AIM OF THE EXERCISE
Copy all lines below containing "characteristics".

MATERIALS PROVIDED
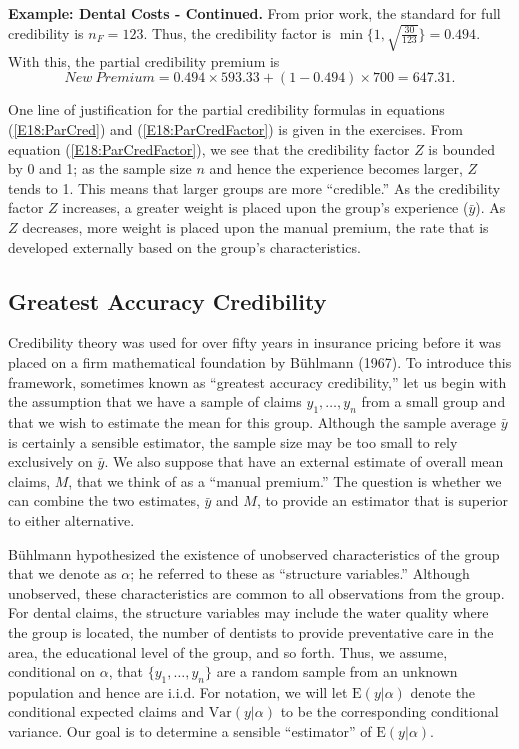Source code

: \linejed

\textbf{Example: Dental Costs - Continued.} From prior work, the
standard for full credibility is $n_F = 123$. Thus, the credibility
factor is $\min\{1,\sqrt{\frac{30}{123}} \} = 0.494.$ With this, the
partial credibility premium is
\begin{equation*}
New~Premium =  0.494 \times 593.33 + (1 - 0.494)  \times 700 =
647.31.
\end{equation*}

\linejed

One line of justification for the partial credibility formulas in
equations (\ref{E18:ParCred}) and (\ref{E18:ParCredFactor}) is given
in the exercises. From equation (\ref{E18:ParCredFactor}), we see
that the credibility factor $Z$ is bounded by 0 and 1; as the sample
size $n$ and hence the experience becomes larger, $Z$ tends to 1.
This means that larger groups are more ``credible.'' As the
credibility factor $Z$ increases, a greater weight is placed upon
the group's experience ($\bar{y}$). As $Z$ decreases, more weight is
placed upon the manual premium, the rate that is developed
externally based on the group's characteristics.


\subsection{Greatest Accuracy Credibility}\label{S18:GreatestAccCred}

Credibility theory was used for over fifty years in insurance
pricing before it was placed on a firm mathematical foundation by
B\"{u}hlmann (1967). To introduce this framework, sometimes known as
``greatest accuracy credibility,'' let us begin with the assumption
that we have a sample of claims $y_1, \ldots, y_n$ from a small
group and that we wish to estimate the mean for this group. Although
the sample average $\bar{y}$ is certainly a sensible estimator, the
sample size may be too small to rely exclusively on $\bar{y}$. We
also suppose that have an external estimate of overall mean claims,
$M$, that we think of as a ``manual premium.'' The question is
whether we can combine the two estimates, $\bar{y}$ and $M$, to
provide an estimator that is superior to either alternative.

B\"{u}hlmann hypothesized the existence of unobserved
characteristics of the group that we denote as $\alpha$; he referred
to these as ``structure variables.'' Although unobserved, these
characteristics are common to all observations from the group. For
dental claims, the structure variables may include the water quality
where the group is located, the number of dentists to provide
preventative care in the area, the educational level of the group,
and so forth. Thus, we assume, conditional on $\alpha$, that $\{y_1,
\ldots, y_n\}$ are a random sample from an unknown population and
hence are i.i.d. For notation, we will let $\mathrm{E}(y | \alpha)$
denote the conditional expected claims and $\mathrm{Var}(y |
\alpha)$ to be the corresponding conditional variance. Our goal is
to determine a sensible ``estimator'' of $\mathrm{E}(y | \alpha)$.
--
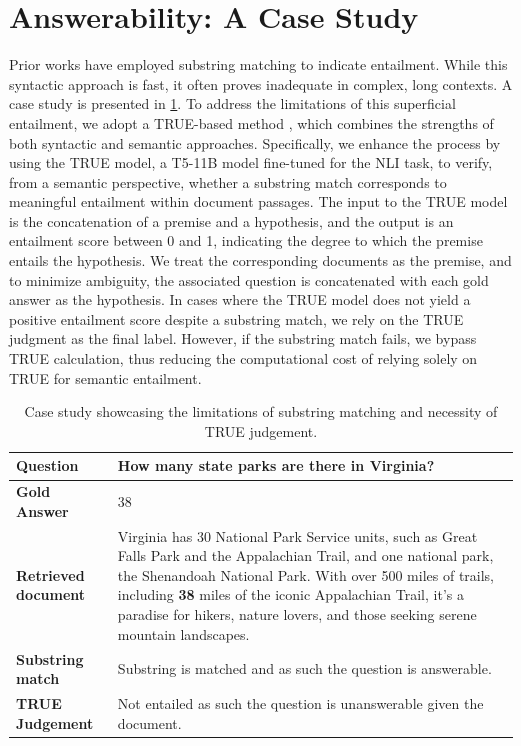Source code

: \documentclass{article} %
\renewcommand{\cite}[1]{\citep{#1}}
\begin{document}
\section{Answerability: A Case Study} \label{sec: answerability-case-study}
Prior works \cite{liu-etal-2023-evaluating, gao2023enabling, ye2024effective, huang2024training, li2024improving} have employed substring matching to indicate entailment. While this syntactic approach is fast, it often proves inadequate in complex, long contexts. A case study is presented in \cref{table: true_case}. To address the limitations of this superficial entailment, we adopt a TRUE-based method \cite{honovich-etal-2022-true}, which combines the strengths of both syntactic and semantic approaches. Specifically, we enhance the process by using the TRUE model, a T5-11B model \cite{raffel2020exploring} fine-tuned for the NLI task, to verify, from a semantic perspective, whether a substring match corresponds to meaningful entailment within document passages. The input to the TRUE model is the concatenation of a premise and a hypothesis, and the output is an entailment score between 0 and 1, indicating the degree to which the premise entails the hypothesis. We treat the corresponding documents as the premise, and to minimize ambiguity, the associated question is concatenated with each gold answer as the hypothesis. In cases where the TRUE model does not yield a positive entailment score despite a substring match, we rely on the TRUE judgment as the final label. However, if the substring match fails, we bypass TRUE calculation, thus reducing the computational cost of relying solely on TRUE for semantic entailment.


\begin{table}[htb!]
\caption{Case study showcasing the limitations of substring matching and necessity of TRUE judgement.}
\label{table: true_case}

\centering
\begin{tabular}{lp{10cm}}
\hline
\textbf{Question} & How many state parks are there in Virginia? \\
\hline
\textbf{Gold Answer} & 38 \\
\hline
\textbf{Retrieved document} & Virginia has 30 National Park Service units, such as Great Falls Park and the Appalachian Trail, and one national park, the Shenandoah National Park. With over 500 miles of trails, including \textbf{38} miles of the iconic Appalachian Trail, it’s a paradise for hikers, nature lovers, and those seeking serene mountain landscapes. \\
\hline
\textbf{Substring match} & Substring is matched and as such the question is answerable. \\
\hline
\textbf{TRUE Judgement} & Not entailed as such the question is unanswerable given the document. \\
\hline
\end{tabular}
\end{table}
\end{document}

TASK RESULT
externally based on the group's characteristics.
characteristics of the group that we denote as $\alpha$; he referred
characteristics are common to all observations from the group. For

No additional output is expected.